:: TASK INPUT ::

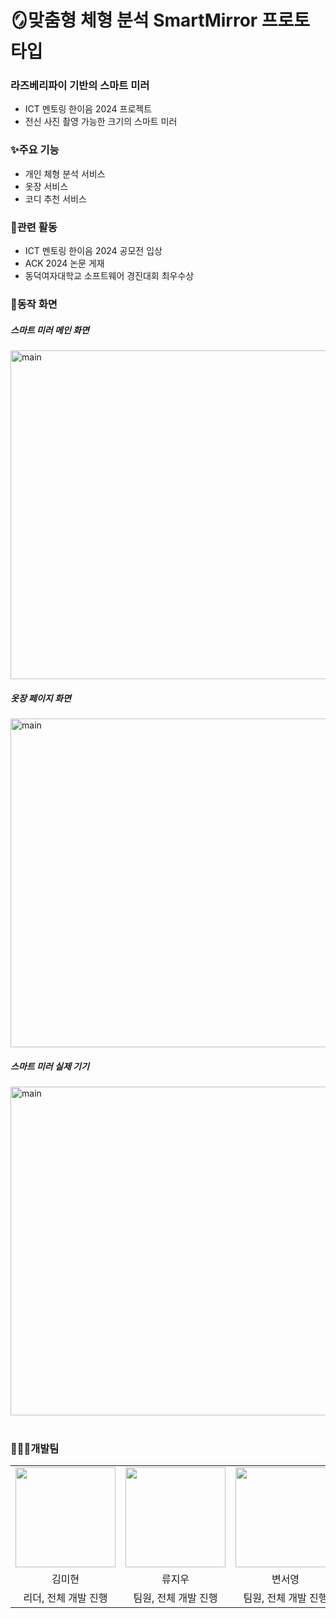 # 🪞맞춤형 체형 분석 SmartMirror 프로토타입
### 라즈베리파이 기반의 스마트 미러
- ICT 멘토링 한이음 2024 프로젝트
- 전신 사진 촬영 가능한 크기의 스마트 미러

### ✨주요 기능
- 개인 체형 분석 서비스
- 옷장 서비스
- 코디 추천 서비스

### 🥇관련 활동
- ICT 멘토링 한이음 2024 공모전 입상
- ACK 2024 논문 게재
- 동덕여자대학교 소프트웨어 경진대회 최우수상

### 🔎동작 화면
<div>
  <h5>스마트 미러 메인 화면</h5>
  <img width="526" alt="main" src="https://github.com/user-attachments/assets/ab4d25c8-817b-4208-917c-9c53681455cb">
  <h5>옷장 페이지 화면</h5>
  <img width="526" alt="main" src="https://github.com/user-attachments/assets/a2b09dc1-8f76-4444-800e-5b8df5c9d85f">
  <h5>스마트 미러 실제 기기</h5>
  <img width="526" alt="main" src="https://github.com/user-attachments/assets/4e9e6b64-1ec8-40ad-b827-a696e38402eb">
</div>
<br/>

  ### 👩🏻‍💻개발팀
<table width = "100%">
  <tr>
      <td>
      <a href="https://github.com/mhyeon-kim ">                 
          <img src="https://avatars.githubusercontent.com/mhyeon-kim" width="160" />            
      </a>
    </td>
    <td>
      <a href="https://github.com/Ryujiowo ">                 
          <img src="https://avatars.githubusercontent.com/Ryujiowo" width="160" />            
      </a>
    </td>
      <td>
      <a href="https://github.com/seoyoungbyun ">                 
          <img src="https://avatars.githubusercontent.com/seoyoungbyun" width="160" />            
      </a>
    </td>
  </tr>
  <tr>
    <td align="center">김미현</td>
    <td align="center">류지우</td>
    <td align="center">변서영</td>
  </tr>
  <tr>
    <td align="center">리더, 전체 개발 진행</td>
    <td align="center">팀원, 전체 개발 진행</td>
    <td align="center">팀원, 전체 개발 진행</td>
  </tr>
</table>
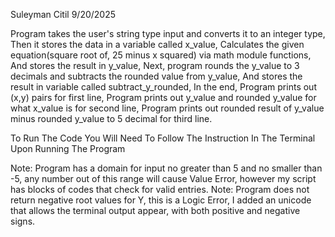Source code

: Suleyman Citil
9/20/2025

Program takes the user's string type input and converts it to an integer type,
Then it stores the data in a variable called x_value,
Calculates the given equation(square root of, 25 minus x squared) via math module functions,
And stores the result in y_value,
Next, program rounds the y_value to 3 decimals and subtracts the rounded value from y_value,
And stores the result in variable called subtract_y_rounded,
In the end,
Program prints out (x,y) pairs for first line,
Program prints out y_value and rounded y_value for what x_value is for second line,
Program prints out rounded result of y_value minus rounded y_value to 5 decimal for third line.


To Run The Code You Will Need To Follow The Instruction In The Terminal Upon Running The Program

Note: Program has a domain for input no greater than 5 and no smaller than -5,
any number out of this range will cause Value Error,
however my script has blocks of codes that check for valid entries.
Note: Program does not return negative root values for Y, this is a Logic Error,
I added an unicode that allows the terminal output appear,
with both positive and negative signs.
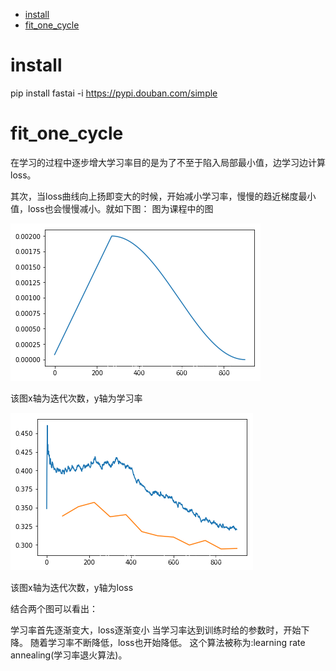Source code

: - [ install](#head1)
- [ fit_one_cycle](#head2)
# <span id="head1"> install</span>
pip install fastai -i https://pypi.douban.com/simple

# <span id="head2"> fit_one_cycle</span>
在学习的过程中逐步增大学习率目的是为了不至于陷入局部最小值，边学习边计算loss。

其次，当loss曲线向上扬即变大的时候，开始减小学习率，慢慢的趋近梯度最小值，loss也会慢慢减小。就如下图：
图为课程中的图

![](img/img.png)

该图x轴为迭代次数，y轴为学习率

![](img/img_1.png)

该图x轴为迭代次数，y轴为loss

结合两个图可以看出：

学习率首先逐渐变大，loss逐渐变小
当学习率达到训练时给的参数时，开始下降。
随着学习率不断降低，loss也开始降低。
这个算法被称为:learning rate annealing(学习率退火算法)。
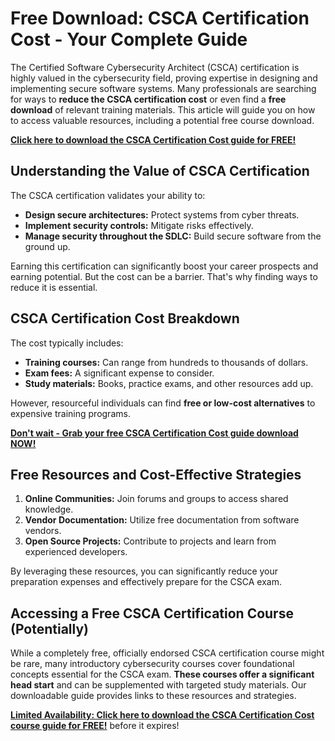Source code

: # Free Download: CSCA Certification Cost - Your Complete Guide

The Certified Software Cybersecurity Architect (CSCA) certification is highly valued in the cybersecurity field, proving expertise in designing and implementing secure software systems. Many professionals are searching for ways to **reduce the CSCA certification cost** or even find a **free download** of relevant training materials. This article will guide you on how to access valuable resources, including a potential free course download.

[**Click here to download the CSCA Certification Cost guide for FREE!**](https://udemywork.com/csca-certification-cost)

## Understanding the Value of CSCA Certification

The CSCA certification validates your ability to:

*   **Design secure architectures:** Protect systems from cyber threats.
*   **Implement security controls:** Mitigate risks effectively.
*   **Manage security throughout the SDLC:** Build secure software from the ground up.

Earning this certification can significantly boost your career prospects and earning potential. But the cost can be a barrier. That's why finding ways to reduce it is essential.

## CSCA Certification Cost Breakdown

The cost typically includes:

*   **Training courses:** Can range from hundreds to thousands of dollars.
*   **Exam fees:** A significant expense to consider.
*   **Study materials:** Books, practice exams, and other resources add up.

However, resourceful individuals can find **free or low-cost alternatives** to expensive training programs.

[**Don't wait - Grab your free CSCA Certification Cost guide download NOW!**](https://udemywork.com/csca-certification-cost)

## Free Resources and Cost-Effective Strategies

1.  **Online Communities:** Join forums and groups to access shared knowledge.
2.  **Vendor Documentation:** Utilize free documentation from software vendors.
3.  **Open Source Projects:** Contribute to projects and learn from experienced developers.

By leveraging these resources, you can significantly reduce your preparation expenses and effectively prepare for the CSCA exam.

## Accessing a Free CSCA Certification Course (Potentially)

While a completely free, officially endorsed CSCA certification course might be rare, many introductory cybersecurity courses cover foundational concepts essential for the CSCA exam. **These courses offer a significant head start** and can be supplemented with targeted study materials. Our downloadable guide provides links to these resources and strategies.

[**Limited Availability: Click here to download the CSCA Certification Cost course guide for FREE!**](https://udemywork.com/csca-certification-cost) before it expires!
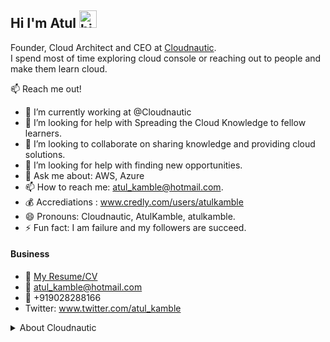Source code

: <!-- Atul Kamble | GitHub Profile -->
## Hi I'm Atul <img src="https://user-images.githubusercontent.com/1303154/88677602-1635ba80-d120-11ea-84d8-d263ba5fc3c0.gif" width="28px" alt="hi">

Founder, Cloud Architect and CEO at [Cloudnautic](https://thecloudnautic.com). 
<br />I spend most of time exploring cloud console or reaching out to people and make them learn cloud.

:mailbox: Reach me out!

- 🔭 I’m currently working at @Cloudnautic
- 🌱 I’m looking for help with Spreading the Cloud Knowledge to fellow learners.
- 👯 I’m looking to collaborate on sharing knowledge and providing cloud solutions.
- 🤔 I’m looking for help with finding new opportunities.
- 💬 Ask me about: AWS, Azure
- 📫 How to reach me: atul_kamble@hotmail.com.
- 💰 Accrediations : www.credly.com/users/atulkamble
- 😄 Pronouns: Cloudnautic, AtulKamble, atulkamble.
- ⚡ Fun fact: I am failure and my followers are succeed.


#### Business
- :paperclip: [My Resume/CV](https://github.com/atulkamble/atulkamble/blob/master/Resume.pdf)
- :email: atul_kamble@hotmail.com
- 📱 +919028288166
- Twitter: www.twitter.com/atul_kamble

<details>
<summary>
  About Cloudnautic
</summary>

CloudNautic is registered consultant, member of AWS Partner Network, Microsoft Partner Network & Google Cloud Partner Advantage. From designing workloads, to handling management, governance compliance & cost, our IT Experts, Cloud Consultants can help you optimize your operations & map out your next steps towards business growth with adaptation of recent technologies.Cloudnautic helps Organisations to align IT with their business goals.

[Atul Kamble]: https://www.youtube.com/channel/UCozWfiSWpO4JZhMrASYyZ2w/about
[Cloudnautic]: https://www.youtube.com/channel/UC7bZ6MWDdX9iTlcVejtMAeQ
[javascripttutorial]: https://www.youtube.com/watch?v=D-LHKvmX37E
==
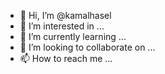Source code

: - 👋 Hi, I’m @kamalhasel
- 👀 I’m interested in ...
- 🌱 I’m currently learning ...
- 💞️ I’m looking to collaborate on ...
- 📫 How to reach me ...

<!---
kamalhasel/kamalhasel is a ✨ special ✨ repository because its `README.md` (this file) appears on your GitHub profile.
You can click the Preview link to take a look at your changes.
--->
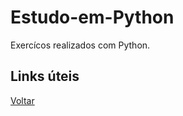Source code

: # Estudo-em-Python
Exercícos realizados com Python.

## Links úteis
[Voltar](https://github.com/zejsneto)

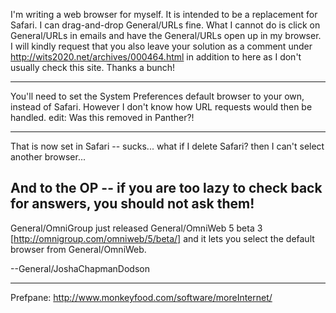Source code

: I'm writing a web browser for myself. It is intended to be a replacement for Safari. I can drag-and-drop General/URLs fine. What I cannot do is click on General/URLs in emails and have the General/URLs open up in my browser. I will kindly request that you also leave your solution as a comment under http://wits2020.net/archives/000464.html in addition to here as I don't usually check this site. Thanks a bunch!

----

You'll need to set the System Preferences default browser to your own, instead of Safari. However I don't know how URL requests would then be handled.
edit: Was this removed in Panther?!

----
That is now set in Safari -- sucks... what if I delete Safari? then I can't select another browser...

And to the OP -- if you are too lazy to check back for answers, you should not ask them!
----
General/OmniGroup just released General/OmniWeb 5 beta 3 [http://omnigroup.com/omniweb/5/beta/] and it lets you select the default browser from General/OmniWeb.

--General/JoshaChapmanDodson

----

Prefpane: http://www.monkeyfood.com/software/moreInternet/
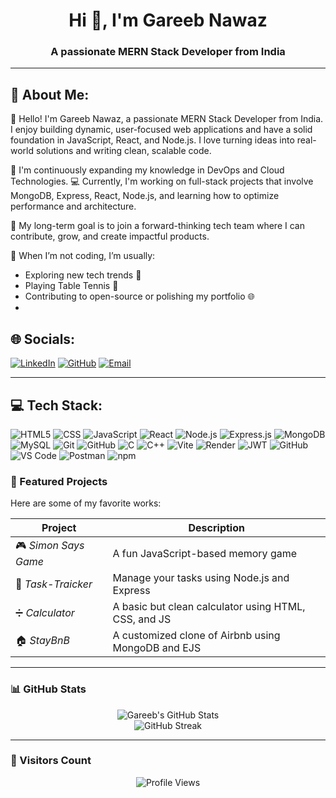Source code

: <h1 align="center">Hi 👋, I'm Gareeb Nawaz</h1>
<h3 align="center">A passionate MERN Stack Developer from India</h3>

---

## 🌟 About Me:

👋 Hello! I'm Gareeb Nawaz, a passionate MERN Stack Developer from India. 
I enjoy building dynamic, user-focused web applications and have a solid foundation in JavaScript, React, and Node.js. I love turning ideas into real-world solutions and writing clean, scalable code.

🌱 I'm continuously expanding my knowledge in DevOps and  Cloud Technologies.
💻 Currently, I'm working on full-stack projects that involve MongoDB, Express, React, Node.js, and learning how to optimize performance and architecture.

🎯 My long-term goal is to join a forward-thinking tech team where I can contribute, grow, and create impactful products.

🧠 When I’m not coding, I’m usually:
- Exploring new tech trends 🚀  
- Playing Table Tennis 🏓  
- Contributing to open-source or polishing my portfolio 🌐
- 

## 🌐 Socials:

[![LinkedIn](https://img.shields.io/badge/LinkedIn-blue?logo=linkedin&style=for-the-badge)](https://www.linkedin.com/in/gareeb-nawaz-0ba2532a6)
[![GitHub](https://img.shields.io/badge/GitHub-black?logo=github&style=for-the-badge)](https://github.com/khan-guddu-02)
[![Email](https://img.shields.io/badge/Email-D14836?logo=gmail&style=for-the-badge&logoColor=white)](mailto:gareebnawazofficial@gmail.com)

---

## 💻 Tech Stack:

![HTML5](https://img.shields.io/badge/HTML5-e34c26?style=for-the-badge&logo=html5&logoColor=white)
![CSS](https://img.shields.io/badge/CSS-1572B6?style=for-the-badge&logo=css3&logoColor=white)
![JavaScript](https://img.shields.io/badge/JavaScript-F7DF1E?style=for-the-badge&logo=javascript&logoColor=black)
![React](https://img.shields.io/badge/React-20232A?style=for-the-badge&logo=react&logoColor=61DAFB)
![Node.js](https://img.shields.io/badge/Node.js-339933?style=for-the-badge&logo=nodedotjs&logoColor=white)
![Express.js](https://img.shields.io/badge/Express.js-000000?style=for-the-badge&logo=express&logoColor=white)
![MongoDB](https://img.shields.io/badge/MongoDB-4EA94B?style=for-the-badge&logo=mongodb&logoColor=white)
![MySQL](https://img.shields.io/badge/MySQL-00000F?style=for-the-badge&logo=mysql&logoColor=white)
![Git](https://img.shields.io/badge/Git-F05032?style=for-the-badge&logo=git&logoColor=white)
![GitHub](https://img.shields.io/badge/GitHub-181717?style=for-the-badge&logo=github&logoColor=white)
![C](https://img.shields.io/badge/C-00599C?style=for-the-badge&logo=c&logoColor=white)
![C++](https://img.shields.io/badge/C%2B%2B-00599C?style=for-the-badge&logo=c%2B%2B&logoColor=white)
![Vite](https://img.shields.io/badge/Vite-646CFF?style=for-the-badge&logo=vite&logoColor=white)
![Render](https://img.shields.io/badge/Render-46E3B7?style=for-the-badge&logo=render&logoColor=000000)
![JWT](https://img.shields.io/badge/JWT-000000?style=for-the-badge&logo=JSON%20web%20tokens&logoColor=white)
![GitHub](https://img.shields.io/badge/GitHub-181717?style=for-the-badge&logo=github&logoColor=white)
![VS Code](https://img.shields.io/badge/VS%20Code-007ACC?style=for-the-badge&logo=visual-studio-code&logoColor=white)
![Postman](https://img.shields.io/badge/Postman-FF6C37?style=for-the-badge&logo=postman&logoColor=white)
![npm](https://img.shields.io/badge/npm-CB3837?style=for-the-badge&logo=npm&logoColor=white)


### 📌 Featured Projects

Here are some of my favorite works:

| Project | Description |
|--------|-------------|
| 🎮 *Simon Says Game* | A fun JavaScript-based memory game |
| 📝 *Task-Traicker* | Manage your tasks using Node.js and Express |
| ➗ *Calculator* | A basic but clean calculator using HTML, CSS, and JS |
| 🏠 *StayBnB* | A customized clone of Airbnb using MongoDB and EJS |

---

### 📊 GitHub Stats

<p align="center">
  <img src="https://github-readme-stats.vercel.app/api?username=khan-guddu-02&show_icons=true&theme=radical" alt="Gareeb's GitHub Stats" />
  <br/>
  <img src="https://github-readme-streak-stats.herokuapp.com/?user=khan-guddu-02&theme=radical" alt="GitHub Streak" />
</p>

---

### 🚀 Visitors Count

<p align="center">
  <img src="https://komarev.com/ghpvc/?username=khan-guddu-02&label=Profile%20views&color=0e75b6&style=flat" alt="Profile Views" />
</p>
--
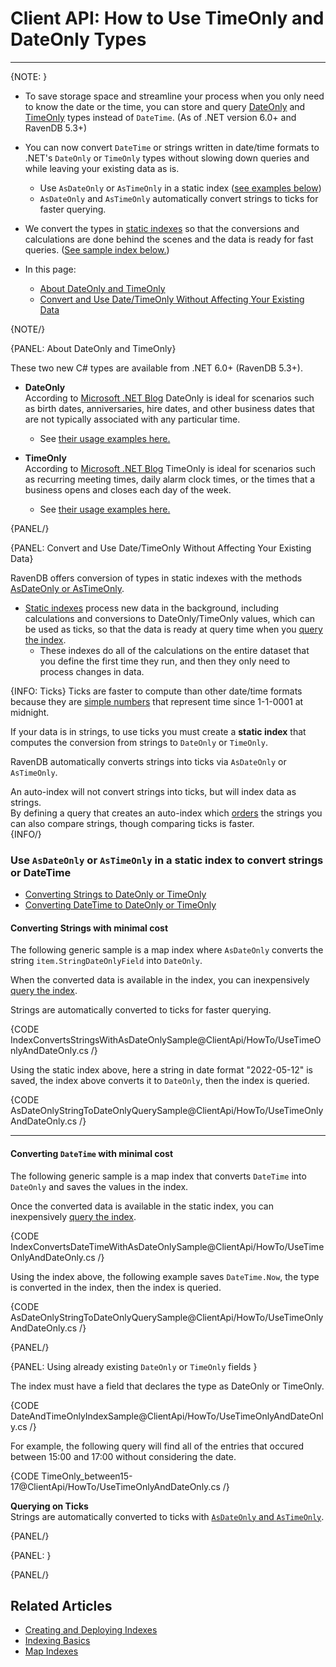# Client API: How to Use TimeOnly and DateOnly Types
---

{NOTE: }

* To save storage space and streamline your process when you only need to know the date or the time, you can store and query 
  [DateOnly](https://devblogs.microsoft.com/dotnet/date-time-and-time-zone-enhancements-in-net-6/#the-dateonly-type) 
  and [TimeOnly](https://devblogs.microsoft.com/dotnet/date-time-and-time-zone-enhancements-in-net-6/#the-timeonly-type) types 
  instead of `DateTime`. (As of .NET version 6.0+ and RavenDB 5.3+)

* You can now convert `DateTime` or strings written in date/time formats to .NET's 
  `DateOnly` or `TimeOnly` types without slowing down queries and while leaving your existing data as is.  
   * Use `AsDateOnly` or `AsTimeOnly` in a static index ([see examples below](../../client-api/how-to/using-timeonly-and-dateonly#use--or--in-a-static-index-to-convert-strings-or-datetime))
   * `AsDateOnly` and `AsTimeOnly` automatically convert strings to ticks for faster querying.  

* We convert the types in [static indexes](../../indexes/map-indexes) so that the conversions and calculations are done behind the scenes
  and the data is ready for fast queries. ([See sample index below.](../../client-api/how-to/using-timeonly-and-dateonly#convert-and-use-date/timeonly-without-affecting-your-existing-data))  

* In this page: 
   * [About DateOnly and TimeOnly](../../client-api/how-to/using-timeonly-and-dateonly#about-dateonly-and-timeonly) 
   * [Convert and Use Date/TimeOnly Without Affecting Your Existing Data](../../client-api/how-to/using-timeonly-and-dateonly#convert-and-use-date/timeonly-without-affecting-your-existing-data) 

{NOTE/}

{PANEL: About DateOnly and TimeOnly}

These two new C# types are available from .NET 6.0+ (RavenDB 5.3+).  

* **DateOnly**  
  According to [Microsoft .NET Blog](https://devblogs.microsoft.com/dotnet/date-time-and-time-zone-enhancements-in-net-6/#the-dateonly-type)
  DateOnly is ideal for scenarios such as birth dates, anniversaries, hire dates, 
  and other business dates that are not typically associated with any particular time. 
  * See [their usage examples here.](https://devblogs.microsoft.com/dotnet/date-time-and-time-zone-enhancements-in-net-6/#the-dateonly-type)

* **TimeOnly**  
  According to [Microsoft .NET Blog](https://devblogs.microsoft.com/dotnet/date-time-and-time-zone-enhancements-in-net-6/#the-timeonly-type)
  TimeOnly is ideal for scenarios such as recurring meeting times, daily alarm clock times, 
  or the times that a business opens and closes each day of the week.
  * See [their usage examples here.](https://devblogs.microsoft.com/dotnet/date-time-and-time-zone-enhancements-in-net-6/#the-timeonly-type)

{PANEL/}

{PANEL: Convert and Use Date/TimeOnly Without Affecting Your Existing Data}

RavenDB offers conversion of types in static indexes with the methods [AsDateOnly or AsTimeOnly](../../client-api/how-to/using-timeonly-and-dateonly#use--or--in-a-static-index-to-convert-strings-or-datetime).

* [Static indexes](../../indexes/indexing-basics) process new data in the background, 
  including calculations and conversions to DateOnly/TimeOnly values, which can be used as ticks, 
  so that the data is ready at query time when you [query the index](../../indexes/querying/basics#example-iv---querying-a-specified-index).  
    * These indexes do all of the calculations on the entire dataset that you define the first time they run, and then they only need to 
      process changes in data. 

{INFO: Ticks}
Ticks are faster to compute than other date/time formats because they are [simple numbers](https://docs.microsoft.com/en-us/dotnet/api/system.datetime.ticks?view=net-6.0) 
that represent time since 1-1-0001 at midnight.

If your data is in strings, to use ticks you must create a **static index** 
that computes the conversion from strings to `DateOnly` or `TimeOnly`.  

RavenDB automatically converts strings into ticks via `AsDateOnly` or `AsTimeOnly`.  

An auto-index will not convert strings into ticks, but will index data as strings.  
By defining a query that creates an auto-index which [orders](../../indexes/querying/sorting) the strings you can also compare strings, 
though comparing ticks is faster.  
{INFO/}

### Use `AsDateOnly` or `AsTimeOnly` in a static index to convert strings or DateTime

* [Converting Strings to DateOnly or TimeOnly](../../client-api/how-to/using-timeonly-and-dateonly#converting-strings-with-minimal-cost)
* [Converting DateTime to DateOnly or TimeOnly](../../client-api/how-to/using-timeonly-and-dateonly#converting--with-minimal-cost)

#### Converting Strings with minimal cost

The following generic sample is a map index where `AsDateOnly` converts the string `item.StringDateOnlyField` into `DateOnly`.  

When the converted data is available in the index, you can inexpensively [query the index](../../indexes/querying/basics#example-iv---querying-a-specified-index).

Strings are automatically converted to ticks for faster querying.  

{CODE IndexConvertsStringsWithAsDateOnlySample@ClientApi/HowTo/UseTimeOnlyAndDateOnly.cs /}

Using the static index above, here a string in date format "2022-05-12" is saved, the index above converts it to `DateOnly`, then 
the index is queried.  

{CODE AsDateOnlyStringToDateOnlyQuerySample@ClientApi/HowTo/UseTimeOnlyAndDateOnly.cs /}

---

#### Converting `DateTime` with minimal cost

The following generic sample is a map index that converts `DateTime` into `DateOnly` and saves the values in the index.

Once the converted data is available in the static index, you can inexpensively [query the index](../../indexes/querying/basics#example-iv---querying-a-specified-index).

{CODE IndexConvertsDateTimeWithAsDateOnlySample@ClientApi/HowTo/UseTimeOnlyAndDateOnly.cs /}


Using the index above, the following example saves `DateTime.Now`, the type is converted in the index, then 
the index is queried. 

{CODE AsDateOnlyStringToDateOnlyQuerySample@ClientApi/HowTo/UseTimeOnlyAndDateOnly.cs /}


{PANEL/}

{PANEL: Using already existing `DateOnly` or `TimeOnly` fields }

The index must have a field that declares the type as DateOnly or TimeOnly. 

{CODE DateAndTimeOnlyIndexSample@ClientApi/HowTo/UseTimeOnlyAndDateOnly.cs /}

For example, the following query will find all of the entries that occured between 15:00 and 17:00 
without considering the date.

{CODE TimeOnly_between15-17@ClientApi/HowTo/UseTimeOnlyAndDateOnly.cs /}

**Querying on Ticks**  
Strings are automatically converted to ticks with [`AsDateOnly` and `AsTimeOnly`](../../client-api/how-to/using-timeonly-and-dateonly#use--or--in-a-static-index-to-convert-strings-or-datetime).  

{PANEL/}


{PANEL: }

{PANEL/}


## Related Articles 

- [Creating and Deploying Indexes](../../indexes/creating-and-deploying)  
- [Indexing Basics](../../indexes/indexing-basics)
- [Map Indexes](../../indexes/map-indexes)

:: WORK TO COMPLETE ::
Return the stretch of data that begins with the line showing "# 🪞맞춤형 체형 분석 SmartMirror 프로토타입" and goes on through the line showing "<h5>스마트 미러 실제 기기</h5>", exactly, with pictures removed.

:: RESPONSE FOR THIS EXERCISE ::
 # 🪞맞춤형 체형 분석 SmartMirror 프로토타입
### 라즈베리파이 기반의 스마트 미러
- ICT 멘토링 한이음 2024 프로젝트
- 전신 사진 촬영 가능한 크기의 스마트 미러

### ✨주요 기능
- 개인 체형 분석 서비스
- 옷장 서비스
- 코디 추천 서비스

### 🥇관련 활동
- ICT 멘토링 한이음 2024 공모전 입상
- ACK 2024 논문 게재
- 동덕여자대학교 소프트웨어 경진대회 최우수상

### 🔎동작 화면
<div>
  <h5>스마트 미러 메인 화면</h5>
  <img width="526" alt="main" src="https://github.com/user-attachments/assets/ab4d25c8-817b-4208-917c-9c53681455cb">
  <h5>옷장 페이지 화면</h5>
  <img width="526" alt="main" src="https://github.com/user-attachments/assets/a2b09dc1-8f76-4444-800e-5b8df5c9d85f">
  <h5>스마트 미러 실제 기기</h5>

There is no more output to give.